Movie review in 75 words or less: "The Purple Rose of Cairo"


Not quite a great film, per se, but still just about a perfect movie. A square-jawed explorer in a 1930s studio comedy becomes smitten with a woman in the audience and magically steps off the screen to meet her. This sparks problems for the other characters, for the theater owner and his patrons, for the up-and-coming actor who plays him and, most of all, for the object of his affections -- a bullied and beaten-down naif who uses the movies to escape both of her depressions. Woody Allen's funniest and most successfully realized supernatural riff works on a variety of levels, most importantly in the way it celebrates the power of fantasy but also subverts it. The ending is like a terrible punch to the heart, not softened in the least by its obvious inevitability.

Thursday, June 11, 2009

Movie review in 75 words or less: "Duel in the Sun"


Q: What would happen if “Gone with the Wind” overdosed on Spanish Fly and wandered into the desert? A: This, which is a Technicolor fever dream from David O. Selznick’s speed-addled memo pad.
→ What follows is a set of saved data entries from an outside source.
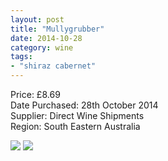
 ```yaml
---
layout: post
title: "Mullygrubber"
date: 2014-10-28
category: wine
tags:
- "shiraz cabernet"
---
```


Price: £8.69  
Date Purchased: 28th October 2014  
Supplier: Direct Wine Shipments  
Region: South Eastern Australia  

![](/images/wine/2015-02-21-mullygrubber-1.jpg)
![](/images/wine/2015-02-21-mullygrubber-2.jpg)
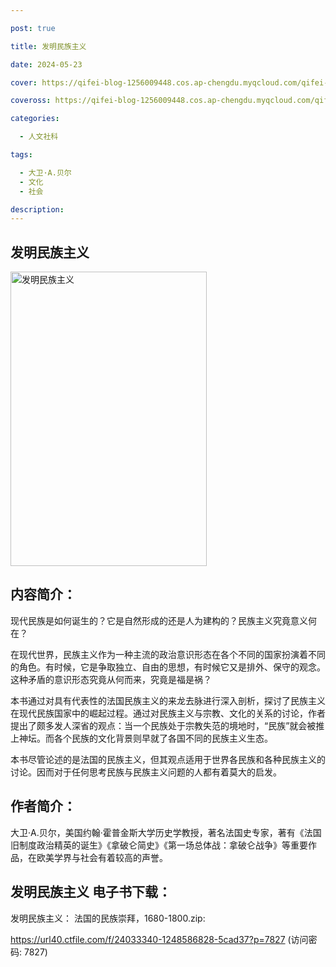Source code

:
 ```yaml
---

post: true

title: 发明民族主义

date: 2024-05-23

cover: https://qifei-blog-1256009448.cos.ap-chengdu.myqcloud.com/qifei-blog/6636eef60ea9cb1403e3a5ce.jpg

coveross: https://qifei-blog-1256009448.cos.ap-chengdu.myqcloud.com/qifei-blog/6636eef60ea9cb1403e3a5ce.jpg

categories:

  - 人文社科

tags:

  - 大卫·A.贝尔
  - 文化
  - 社会

description:
---
```


## 发明民族主义
<img alt="发明民族主义 " class="aligncenter loading" data-was-processed="true" decoding="async" fetchpriority="high" height="471" src="https://qifei-blog-1256009448.cos.ap-chengdu.myqcloud.com/qifei-blog/6636eef60ea9cb1403e3a5ce.jpg " style="cursor: zoom-in;" width="314"/>

## 内容简介：

现代民族是如何诞生的？它是自然形成的还是人为建构的？民族主义究竟意义何在？

在现代世界，民族主义作为一种主流的政治意识形态在各个不同的国家扮演着不同的角色。有时候，它是争取独立、自由的思想，有时候它又是排外、保守的观念。这种矛盾的意识形态究竟从何而来，究竟是福是祸？

本书通过对具有代表性的法国民族主义的来龙去脉进行深入剖析，探讨了民族主义在现代民族国家中的崛起过程。通过对民族主义与宗教、文化的关系的讨论，作者提出了颇多发人深省的观点：当一个民族处于宗教失范的境地时，“民族”就会被推上神坛。而各个民族的文化背景则早就了各国不同的民族主义生态。

本书尽管论述的是法国的民族主义，但其观点适用于世界各民族和各种民族主义的讨论。因而对于任何思考民族与民族主义问题的人都有着莫大的启发。

## 作者简介：

大卫·A.贝尔，美国约翰·霍普金斯大学历史学教授，著名法国史专家，著有《法国旧制度政治精英的诞生》《拿破仑简史》《第一场总体战：拿破仑战争》等重要作品，在欧美学界与社会有着较高的声誉。

## 发明民族主义 电子书下载：
发明民族主义： 法国的民族崇拜，1680-1800.zip: 

https://url40.ctfile.com/f/24033340-1248586828-5cad37?p=7827 (访问密码: 7827)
Jennifer Jones comes between saint (Joseph Cotton) and his cruel brother (Gregory Peck, eons from Atticus Finch). Jones is frequently shown scrubbing floors on all fours, boasting of her bareback prowess or literally writhing with sexual frustration. Her mind-boggling changes of, um, heart make this much more fun than it might’ve been, as does Lionel Barrymore’s snickering, racist patriarch.

Movie review in 75 words or less: "Day for Night"

Low-key, amiable behind-the-scenes pastry from Francois Truffaut about a film's clumsy production. Props go awry, actors flake out, love is won, lost, teased. Truffaut directs onscreen and off. Amusing but neither the fictional film nor the general article amount to a lot (Wes Anderson’s homage covers almost as much material in two minutes). Most absorbing when it depicts just how hard moviemaking is (Valentina Cortese’s breakdown is excruciating; a problem with a kitten, hilarious).

Movie review in 75 words or less: "Crank"

As close as you can get to a live-action Popeye cartoon – poisoned hitman Jason Statham has to keep his adrenaline flowing full-stop as he searches for an antidote or he'll die. Cartoon violence galore, but frequently witty and has fleeting moments (like, two) of actual sweetness. Sounds like a splitting headache and almost is, but utterly sold me on its crazed premise and bizarre worldview. Also does its thing and wraps it up in one hour, twenty.

Monday, May 25, 2009

One month later?

May was busy. Sorry, silent masses.

Sunday, April 26, 2009

Pieces of the weekend

Spotted early, early Sunday morning while watering grass: A 40-something dude in gargoyles and a pick-up truck, windows rolled down, cranking The Marshall Tucker Band at a volume usually reserved on car stereos for music with a vocoder and a bumpin' bass. And it would've been funny and kind of cool, too, if he hadn't been singing along at a similar volume, sounding like a cat getting a pedicure. Where was he going? Home Depot? Famous Anthony's? Fishing? Into a Larry Brown short story?

Yesterday: My car sat under a thick layer of green dust, making me think of comic book villains, Swamp Thing and Poison Ivy. When I ran El Honda through a car wash it dawned on me that I hadn't washed it all winter, rock salt or not. This morning my blue Civic was just as green as it had been the night before.

Housecleaning: Takes me forever because I find so much stuff to look at -- I can get distracted just looking thru the register of an old checkbook. I created more files yesterday -- business papers colated and categorized; snippets of scripts and short stories corraled; countless notes and postcards from Truck finally tucked away in one place so I can avoid stepping on a landmine every other month or so; clippings from magazines and newspapers archived.

Things I found I thought had been lost: My map of America; a bootleg of a '68 Who show at the Fillmore West; the third arrow for my crossbow; a WSJ piece on John Kennedy Toole; the rejection letters for "Wave" and "Jones," which are hilarious and perhaps only slightly less wrong than I remembered.

Things I'd like to secure before the day is done: A new pair of jeans to replace the beloved old pair of jeans which developed a whole in, of all places, the crotch (not gonna happen); six pairs of extra-large (size 12-16) grey athletic socks (if the jeans don't happen, the socks ain't gonna happen either); a pizza from Bellachinos (shouldn't happen); some sunshine (it's right outside).

Thursday, April 23, 2009

Final shot

A photograph of director Jean-Luc Godard, cinematographer Raoul Coutard, actor Jean Paul Belmondo and the passersby of Paris '59 during the filming of the final scene in "Breathless." (click on the photo for an enlarged version)

I've always liked candid shots of Godard working because he always directs in a nifty suit. He's doing that here but he's taken his necktie off. Thanks for my friend J-Sap for pointing that out.